■ **Problem to work on**:
Take the listing from its first line through the line that contains "within the EDS." and please retype those lines exactly, leaving out the pictures.

■ **Provided information**:
Start of Block

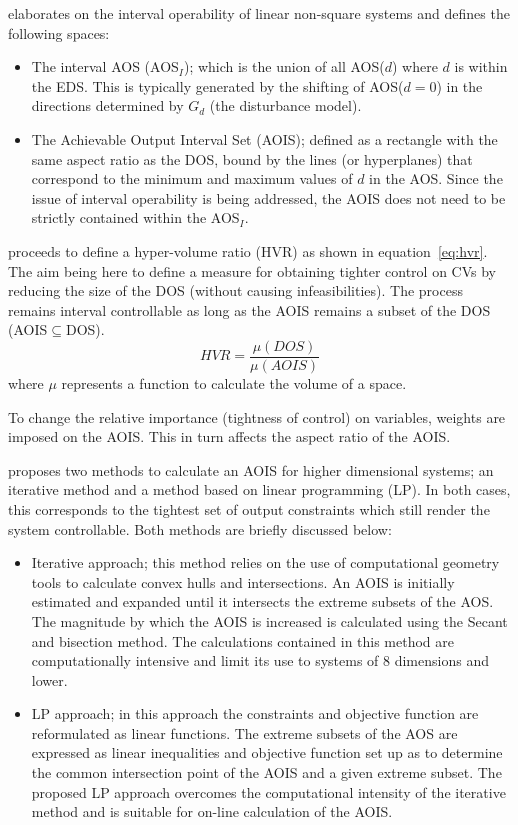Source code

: \citet{limaphd} elaborates on the interval operability of linear non-square systems and defines the following spaces:
\begin{itemize}
  \item The interval AOS (AOS$_I$); which is the union of all AOS($d$) where $d$ is within the EDS. 
This is typically generated by the shifting of AOS($d=0$) in the directions determined by $G_d$ (the disturbance model).%
%
  \item The Achievable Output Interval Set (AOIS); defined as a rectangle with the same aspect ratio as the DOS, bound by the lines (or hyperplanes) that correspond to the minimum and maximum values of $d$ in the AOS. 
Since the issue of interval operability is being addressed, the AOIS does not need to be strictly contained within the AOS$_I$.%
%
\end{itemize}
\citet{limaphd} proceeds to define a hyper-volume ratio (HVR) as shown in equation~\ref{eq:hvr}. 
The aim being here to define a measure for obtaining tighter control on CVs by reducing the size of the DOS (without causing infeasibilities). 
The process remains interval controllable as long as the AOIS remains a subset of the DOS (AOIS$\subseteq$DOS).
\begin{equation}
  \label{eq:hvr}
    HVR = \frac{\mu(DOS)}{\mu(AOIS)}
\end{equation}
where $\mu$ represents a function to calculate the volume of a space.%
%
%
%

To change the relative importance (tightness of control) on variables, weights are imposed on the AOIS. 
This in turn affects the aspect ratio of the AOIS.

\citet{limaphd} proposes two methods to calculate an AOIS for higher dimensional systems; an iterative method and a method based on linear programming (LP). 
In both cases, this corresponds to the tightest set of output constraints which still render the system controllable. 
Both methods are briefly discussed below:
\begin{itemize}
  \item Iterative approach; this method relies on the use of computational geometry tools to calculate convex hulls and intersections. 
An AOIS is initially estimated and expanded until it intersects the extreme subsets of the AOS. 
The magnitude by which the AOIS is increased is calculated using the Secant and bisection method. 
The calculations contained in this method are computationally intensive and limit its use to systems of 8 dimensions and lower.
  \item LP approach; in this approach the constraints and objective function are reformulated as linear functions. 
The extreme subsets of the AOS are expressed as linear inequalities and objective function set up as to determine the common intersection point of the AOIS and a given extreme subset. 
The proposed LP approach overcomes the computational intensity of the iterative method and is suitable for on-line calculation of the AOIS.
\end{itemize}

End of Block

■ **Written solution**:
Source code

: \citet{limaphd} elaborates on the interval operability of linear non-square systems and defines the following spaces:
\begin{itemize}
  \item The interval AOS (AOS$_I$); which is the union of all AOS($d$) where $d$ is within the EDS. 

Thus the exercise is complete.